Records excerpted from a collection
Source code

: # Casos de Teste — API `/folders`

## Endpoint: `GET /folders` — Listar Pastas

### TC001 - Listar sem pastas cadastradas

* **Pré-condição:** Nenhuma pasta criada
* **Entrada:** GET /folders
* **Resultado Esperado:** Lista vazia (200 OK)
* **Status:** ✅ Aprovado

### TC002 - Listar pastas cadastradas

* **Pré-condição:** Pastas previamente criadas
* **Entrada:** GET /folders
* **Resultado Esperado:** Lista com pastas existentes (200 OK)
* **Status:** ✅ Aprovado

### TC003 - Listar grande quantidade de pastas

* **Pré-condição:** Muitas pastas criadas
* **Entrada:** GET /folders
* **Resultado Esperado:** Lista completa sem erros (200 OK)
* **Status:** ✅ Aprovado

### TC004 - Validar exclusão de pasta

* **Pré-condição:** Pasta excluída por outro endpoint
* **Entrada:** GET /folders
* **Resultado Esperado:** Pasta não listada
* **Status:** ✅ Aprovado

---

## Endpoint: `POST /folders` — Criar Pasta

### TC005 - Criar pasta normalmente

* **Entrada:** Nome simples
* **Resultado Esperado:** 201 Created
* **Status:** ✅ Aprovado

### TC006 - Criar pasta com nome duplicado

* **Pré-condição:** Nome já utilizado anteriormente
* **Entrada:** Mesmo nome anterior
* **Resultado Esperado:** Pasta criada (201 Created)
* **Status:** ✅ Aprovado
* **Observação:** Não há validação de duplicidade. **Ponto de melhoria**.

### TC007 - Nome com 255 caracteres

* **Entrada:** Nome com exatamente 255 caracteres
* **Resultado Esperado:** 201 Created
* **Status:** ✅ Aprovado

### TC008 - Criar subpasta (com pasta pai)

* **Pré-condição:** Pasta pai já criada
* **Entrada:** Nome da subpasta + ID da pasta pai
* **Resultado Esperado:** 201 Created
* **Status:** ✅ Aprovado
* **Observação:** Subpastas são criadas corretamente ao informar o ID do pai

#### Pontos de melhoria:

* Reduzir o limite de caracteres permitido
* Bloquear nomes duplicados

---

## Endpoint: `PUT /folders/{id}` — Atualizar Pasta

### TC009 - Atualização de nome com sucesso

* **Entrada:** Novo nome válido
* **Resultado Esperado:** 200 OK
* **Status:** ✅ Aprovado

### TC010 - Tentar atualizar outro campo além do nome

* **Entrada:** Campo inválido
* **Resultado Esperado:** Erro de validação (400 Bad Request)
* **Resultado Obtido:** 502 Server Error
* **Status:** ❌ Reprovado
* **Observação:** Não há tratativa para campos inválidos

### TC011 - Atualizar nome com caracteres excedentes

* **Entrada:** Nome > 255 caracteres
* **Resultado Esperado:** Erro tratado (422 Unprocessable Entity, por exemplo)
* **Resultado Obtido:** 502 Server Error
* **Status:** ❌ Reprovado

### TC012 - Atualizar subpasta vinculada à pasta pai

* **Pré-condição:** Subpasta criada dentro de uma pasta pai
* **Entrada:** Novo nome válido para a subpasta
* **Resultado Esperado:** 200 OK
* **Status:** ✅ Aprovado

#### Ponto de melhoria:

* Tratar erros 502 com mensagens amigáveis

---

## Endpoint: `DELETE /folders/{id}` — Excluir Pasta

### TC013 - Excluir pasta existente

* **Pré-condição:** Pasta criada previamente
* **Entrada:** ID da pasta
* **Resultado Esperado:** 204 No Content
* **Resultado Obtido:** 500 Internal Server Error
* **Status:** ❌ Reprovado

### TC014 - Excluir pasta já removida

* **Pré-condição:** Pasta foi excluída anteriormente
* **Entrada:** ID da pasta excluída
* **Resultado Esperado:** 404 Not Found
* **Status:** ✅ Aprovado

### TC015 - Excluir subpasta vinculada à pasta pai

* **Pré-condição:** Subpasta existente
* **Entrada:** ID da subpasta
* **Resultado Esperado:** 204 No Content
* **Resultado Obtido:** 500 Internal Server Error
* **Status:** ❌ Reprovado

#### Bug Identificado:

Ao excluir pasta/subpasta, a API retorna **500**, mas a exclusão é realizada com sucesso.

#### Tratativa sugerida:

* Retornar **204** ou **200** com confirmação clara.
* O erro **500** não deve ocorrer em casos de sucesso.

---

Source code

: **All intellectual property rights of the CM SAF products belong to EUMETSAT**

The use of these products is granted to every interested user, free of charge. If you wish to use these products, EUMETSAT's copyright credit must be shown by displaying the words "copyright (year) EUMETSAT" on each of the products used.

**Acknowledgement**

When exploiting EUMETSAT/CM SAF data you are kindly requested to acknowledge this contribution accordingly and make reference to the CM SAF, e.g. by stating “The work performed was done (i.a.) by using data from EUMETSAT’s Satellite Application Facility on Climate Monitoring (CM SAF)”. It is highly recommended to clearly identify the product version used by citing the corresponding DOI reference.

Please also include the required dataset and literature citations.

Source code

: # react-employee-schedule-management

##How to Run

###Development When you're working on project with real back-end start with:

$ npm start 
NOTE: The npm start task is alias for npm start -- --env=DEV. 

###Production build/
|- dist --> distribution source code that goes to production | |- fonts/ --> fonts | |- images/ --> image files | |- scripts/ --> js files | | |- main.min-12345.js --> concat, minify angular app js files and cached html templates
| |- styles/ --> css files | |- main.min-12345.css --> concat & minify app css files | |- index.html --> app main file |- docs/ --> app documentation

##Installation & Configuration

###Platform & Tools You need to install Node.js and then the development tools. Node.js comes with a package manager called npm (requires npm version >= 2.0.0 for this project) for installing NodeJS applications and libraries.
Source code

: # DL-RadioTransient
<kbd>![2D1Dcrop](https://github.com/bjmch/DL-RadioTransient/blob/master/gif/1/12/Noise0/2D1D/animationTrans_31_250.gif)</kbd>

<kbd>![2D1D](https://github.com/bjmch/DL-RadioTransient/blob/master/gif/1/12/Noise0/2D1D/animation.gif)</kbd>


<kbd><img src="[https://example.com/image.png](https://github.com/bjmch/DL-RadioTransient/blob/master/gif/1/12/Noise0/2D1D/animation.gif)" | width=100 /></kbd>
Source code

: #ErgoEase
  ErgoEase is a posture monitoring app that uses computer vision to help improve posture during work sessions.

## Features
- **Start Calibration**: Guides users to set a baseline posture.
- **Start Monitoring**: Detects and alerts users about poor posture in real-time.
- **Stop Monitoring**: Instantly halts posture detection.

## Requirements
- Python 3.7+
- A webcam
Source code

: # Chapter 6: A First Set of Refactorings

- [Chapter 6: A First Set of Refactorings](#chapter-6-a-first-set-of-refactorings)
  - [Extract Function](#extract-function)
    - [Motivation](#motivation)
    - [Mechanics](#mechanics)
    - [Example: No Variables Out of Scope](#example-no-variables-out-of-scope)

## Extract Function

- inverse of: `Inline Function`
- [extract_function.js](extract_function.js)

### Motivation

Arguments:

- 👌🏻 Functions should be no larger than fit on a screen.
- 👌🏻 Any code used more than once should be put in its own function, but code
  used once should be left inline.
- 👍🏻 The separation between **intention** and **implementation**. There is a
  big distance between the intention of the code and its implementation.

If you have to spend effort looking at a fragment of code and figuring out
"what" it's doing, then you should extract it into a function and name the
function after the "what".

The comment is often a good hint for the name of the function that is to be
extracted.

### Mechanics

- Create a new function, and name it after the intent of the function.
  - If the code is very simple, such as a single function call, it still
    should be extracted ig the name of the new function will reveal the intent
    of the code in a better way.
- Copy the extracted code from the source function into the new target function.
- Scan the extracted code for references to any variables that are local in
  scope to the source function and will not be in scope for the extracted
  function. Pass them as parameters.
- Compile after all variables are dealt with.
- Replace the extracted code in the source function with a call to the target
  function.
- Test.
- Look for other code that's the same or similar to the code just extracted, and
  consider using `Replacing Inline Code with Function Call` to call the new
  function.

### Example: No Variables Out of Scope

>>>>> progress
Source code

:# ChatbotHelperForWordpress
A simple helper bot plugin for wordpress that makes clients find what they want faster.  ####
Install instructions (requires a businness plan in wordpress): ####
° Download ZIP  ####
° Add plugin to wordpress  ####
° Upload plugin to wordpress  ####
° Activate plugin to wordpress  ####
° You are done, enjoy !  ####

• **Problem to solve**: Go through the records line by line and give the number of lines with the string "main" in them, stating nothing else.

• **Exercise response**: 2